Enabling Highly Available Trino Clusters at Goldman Sachs

We have been invited to chat about the content in this blog post on the Trino Community Broadcast. Enjoy the live stream on February 17, 2022.

The Challenge

As one of the Data Platform teams at Goldman Sachs (GS), we are responsible for making accurate and timely data available to our analytics and application teams. At GS, we work with various types of data, such as transaction-related data, valuations, and product reference data from external vendors. These datasets can reside in multiple heterogeneous data sources like HDFS, S3, Oracle, Snowflake, Sybase, Elasticsearch, and MongoDB. Each of these options presents datasets in different ways, each of which must be individually dealt with. The challenge we encountered was how to consistently make these varied datasets from different sources centrally available to our data science team for analytics purposes.

A few of the goals we wanted to achieve include:

Reduce last mile ETL (Extract, Transform, Load) - ETL pipelines require significant effort to create and stabilize. Maintenance is costly - ex: resolving various pipeline failures and doing reconciliations.
Access data in a unified way - a common language (SQL) to access different types of data sources.
Federated Joins - a way to join datasets residing in varied data sources.

The Solution

Trino, an open source distributed SQL query engine, gives users the ability to query various datasets through a single uniform platform. Users can connect to multiple data sources and perform federated joins with its connector-based architecture, eliminating ETL development and maintenance costs.

Integrating Trino into the Goldman Sachs Internal Ecosystem

Our first step was to integrate Trino within the Goldman Sachs on-premise ecosystem. This meant:

Integration with internal authentication and authorization systems.
Integration with in-house tracking, monitoring, and auditing systems.
Integration with in-house credential stores.
Integration with data discovery and cataloguing services
Support for new data source connectors such as SingleStore, Sybase, and more.
Updating various existing connectors such as Elasticsearch, Mongo DB, etc.

We were able to extend Trino plugins to support all of the above integrations. For example, we implemented the EventListenerFactory interface to gather query-level statistics. Also, as a part of this process, we made sure that we contributed all of the relevant patches back to the Trino open source community - for example: SingleStore connector, MongoDB connectors, and additional features for Elasticsearch.

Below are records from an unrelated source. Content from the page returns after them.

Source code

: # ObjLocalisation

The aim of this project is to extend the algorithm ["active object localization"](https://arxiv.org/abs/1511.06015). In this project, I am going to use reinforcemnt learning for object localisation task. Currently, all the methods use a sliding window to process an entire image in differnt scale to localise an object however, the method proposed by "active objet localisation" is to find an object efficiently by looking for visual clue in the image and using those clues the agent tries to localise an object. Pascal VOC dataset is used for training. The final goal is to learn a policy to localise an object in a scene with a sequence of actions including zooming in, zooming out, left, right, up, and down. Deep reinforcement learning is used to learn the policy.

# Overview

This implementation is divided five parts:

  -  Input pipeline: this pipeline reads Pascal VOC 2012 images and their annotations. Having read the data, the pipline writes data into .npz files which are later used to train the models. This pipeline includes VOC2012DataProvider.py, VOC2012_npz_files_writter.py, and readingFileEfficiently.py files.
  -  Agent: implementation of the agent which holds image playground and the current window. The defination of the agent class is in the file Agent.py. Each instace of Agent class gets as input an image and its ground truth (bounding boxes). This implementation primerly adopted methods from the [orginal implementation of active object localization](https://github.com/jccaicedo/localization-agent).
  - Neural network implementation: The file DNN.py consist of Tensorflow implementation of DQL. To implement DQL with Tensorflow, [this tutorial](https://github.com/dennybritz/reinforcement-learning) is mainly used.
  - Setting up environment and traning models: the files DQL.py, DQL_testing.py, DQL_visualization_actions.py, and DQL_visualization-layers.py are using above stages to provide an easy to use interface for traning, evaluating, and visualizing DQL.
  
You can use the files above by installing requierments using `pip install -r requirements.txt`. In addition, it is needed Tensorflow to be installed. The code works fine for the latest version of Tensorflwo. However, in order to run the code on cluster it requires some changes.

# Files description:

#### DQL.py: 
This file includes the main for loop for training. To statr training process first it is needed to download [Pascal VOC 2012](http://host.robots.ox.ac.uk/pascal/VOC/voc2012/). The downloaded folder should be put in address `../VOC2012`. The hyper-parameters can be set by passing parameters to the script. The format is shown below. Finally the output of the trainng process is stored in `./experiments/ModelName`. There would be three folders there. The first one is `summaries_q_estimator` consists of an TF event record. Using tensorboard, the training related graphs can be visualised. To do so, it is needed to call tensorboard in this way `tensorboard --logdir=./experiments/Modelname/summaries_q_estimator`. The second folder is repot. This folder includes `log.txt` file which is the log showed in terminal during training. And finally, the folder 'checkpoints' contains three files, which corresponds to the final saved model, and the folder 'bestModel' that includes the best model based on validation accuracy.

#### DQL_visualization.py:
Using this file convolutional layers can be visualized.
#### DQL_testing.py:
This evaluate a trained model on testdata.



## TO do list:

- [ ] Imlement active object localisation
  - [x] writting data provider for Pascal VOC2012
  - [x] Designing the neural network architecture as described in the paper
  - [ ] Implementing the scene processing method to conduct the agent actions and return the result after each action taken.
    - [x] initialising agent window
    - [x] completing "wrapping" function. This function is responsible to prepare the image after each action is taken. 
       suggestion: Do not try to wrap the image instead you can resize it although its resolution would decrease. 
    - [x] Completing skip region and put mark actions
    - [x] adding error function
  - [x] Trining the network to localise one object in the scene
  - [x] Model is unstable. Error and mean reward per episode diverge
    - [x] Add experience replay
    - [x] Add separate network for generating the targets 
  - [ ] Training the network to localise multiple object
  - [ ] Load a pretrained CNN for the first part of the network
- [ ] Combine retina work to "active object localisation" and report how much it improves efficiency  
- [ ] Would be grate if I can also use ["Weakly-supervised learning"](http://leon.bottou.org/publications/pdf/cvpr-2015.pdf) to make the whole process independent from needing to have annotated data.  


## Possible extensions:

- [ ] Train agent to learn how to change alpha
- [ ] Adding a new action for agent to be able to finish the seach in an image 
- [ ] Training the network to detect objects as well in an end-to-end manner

Achieving Scaling and High Availability

A typical Trino cluster consists of a coordinator and multiple worker nodes. We can scale the clusters by adding more worker nodes, but the coordinator is still the single point of failure. We then revisited our requirements to see what the best path forward was.

We wanted to achieve the following:

Scaling
High Availability
Multi-tenancy
Resource isolation
Ability to perform blue-green deployments

We quickly realized that for all of the above requirements, we would need a multiple cluster setup. To get around the limitations of having a single coordinator per cluster, we decided to have an Envoy-based proxy layer with a group of clusters behind it.

Trino Ecosystem at Goldman Sachs

The diagram shows how we have integrated the clusters with our in-house authentication, authorization, data cataloging, and monitoring systems. All of these systems form the operational backbone of our Trino offering. We support both cloud and on-premise data sources. We have also established connectivity with our Hadoop Distributed File System (HDFS) store through the Hive connector.

Users utilize various clients such as CLI, JupyterHub, SQL editors, custom reporting tools, and other JDBC-based apps to connect to Trino. When a user fires a query, the request first lands in the client-side load balancer (DNS-based LB). The LB routes the request to an underlying envoy router. The router parses the request header to determine the user for that request, and based on the user, it determines which cluster group the query should be routed to. Once it lands into a cluster group, the request is assigned to one of its child clusters. In the above example, when a user (User 1) fires a query, it gets routed to cluster group B per the routing rules defined. It can be routed to child clusters B1, B2, or B3.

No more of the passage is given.